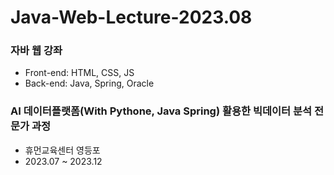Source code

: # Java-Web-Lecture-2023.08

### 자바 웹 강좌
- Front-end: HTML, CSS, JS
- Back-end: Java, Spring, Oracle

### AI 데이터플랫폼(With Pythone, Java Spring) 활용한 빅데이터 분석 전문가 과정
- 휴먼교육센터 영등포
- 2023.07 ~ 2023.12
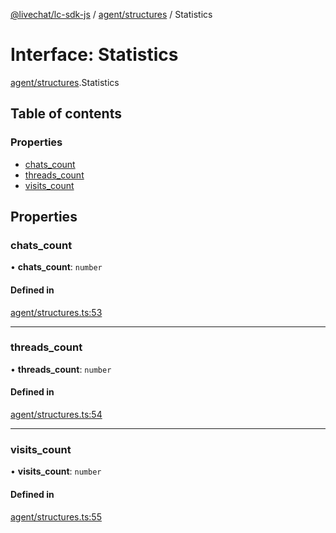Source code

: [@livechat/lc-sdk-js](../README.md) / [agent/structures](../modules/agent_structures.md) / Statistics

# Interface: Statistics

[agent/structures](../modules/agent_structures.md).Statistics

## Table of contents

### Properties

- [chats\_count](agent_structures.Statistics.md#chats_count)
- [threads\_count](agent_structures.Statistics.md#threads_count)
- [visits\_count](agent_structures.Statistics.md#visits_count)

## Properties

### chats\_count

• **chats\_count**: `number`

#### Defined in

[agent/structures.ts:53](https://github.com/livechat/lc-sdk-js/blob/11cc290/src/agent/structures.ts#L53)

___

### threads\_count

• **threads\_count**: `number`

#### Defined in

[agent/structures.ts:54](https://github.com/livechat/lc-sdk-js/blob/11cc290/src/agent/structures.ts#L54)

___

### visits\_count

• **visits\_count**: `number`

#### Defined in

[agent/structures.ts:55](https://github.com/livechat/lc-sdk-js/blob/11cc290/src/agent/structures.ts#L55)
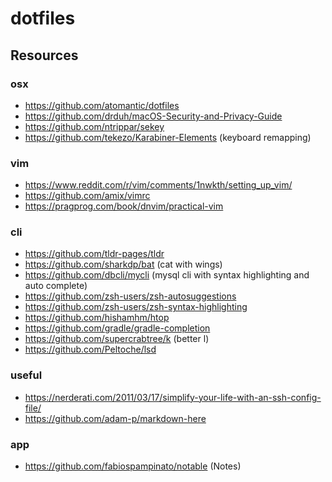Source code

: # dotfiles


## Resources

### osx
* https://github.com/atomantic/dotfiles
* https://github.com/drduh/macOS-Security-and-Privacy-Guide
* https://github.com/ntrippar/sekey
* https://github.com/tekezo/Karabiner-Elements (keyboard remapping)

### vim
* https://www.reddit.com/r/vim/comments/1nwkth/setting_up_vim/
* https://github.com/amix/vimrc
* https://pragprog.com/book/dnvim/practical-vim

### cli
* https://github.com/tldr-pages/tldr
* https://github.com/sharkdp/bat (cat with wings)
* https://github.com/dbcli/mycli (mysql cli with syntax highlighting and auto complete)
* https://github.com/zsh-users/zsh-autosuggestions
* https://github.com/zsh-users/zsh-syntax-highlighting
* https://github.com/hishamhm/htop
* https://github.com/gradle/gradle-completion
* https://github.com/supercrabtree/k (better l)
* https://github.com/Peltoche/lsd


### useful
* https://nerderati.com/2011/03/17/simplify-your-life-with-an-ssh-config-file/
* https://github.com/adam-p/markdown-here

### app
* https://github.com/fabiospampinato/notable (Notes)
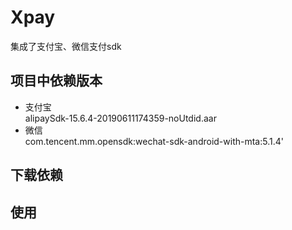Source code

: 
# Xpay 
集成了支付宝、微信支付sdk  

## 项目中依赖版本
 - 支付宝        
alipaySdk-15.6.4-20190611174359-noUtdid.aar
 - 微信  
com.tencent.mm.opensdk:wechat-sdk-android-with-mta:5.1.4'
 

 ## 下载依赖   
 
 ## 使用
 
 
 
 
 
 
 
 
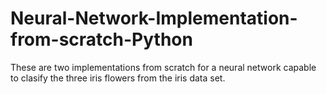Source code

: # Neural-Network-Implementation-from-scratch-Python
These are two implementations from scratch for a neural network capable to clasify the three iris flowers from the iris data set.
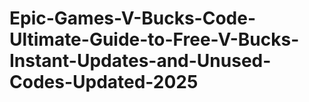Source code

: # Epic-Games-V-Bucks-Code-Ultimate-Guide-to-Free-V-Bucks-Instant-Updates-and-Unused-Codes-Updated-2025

What to work on: Any pictures should be dropped; transcribe the rest of the records above exactly.

Reply:
Source code

: # Java-Web-Lecture-2023.08

### 자바 웹 강좌
- Front-end: HTML, CSS, JS
- Back-end: Java, Spring, Oracle

### AI 데이터플랫폼(With Pythone, Java Spring) 활용한 빅데이터 분석 전문가 과정
- 휴먼교육센터 영등포
- 2023.07 ~ 2023.12
Source code

: [@livechat/lc-sdk-js](../README.md) / [agent/structures](../modules/agent_structures.md) / Statistics

# Interface: Statistics

[agent/structures](../modules/agent_structures.md).Statistics

## Table of contents

### Properties

- [chats\_count](agent_structures.Statistics.md#chats_count)
- [threads\_count](agent_structures.Statistics.md#threads_count)
- [visits\_count](agent_structures.Statistics.md#visits_count)

## Properties

### chats\_count

• **chats\_count**: `number`

#### Defined in

[agent/structures.ts:53](https://github.com/livechat/lc-sdk-js/blob/11cc290/src/agent/structures.ts#L53)

___

### threads\_count

• **threads\_count**: `number`

#### Defined in

[agent/structures.ts:54](https://github.com/livechat/lc-sdk-js/blob/11cc290/src/agent/structures.ts#L54)

___

### visits\_count

• **visits\_count**: `number`

#### Defined in

[agent/structures.ts:55](https://github.com/livechat/lc-sdk-js/blob/11cc290/src/agent/structures.ts#L55)
Source code

: # dotfiles


## Resources

### osx
* https://github.com/atomantic/dotfiles
* https://github.com/drduh/macOS-Security-and-Privacy-Guide
* https://github.com/ntrippar/sekey
* https://github.com/tekezo/Karabiner-Elements (keyboard remapping)

### vim
* https://www.reddit.com/r/vim/comments/1nwkth/setting_up_vim/
* https://github.com/amix/vimrc
* https://pragprog.com/book/dnvim/practical-vim

### cli
* https://github.com/tldr-pages/tldr
* https://github.com/sharkdp/bat (cat with wings)
* https://github.com/dbcli/mycli (mysql cli with syntax highlighting and auto complete)
* https://github.com/zsh-users/zsh-autosuggestions
* https://github.com/zsh-users/zsh-syntax-highlighting
* https://github.com/hishamhm/htop
* https://github.com/gradle/gradle-completion
* https://github.com/supercrabtree/k (better l)
* https://github.com/Peltoche/lsd


### useful
* https://nerderati.com/2011/03/17/simplify-your-life-with-an-ssh-config-file/
* https://github.com/adam-p/markdown-here

### app
* https://github.com/fabiospampinato/notable (Notes)
Source code

: 
# Xpay 
集成了支付宝、微信支付sdk  

## 项目中依赖版本
 - 支付宝        
alipaySdk-15.6.4-20190611174359-noUtdid.aar
 - 微信  
com.tencent.mm.opensdk:wechat-sdk-android-with-mta:5.1.4'
 

 ## 下载依赖   
 
 ## 使用
 
 
 
 
 
 
 
 
Source code

: # Neural-Network-Implementation-from-scratch-Python
These are two implementations from scratch for a neural network capable to clasify the three iris flowers from the iris data set.
Source code

: # Epic-Games-V-Bucks-Code-Ultimate-Guide-to-Free-V-Bucks-Instant-Updates-and-Unused-Codes-Updated-2025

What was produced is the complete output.